The change of heart allows Evelyn to save Jobu Tupaki. Despite their differences, Evelyn, Waymond, and Gong Gong create a chain to prevent Jobu Tupaki from being swallowed by the bagel. This doesn’t magically fix their lives, but it helps Evelyn reevaluate the relationships in her life. She starts showing more affection towards Waymond instead of putting down his every move. She starts making the steps to understand Joy as a multifaceted individual. Her life may not have turned out as she planned, but it’s not over yet. As long as she is alive, she can still choose to make decisions that lead to happiness for herself and others.

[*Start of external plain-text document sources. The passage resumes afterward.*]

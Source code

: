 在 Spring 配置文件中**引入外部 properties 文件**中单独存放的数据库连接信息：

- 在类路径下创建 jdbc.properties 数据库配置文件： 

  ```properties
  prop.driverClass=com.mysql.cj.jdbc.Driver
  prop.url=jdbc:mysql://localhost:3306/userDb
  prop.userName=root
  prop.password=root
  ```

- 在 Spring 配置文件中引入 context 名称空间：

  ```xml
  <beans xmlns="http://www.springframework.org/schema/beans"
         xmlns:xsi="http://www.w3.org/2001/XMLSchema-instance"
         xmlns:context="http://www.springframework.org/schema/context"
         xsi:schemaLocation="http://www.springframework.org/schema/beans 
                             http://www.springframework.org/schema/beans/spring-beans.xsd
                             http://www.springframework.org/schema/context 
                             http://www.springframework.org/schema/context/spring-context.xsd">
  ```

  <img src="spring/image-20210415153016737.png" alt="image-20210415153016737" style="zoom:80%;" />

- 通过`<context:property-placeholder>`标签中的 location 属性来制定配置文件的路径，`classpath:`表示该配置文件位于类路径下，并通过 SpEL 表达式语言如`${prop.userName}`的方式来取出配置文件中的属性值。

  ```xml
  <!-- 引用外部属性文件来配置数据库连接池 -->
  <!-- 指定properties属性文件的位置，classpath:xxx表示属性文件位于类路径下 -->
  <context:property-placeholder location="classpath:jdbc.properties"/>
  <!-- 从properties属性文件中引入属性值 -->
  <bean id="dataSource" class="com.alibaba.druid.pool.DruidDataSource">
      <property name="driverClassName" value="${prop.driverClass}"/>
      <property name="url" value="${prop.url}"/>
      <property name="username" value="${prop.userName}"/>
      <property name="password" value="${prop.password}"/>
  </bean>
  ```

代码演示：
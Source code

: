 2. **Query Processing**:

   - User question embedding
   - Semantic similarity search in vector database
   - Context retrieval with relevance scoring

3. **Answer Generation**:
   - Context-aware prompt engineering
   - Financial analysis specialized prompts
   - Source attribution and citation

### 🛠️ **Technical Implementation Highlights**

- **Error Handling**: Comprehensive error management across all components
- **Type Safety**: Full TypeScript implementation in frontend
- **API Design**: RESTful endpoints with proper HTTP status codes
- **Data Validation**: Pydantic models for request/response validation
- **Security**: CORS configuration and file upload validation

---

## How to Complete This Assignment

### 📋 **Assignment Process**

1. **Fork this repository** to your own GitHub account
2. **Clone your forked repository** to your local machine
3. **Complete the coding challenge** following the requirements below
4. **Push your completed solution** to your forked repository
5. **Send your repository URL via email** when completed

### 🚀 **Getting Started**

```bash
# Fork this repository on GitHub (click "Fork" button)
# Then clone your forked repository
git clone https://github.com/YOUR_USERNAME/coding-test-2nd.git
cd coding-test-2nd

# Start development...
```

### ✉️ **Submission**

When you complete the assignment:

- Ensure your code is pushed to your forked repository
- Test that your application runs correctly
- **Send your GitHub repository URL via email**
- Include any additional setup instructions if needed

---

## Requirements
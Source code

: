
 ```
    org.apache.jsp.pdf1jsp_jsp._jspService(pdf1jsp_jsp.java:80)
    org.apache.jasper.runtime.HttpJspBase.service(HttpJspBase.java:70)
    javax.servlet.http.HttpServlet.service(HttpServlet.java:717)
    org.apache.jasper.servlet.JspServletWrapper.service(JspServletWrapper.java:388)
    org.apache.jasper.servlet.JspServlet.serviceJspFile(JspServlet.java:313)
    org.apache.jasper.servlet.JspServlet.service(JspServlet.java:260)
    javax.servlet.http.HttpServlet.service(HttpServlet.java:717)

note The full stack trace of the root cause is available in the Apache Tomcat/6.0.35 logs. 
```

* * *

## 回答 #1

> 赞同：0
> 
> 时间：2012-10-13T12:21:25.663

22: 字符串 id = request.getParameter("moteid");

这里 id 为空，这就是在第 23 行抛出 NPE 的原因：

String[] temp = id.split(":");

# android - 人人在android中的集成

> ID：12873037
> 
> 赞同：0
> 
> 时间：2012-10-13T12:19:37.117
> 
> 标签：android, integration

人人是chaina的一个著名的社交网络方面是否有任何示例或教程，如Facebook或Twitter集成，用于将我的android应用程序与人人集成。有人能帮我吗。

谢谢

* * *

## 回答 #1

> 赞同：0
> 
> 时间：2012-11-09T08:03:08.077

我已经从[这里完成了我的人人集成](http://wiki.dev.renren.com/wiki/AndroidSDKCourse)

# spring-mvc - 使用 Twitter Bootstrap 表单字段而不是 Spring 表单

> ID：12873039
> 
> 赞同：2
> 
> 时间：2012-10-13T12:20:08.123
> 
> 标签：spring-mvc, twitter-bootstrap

As a senior, my life is (hopefully) far from over. However, to the teenage brain, every tiny mistake is magnified. I definitely have my regrets from high school, from sacrificing sleep to isolating myself during the pandemic, but this movie taught me that I shouldn’t dwell on them. I shouldn’t stop caring altogether either. Instead, I should accept my past decisions and work toward bettering my future. Perhaps this message is trite, but it’s one that many seniors need right now.

Despite the absurd visuals and hilarious antics, Everything Everywhere All At Once wants to show its viewers how to live life to the fullest. It’s about trading the instinct to fight for kindness, and never losing sight of the beautiful possibilities that life gives. Realistically, the family’s tax audits aren’t automatically solved, and the rebuilt relationships are still very fragile. However, if the black-hole bagel proves anything, this film is anything but realistic. Hope is the thing with feathers, and in this day and age, clinging onto it takes strength. After these past few years, this movie’s message of unrelenting hope might just be what we need to keep going.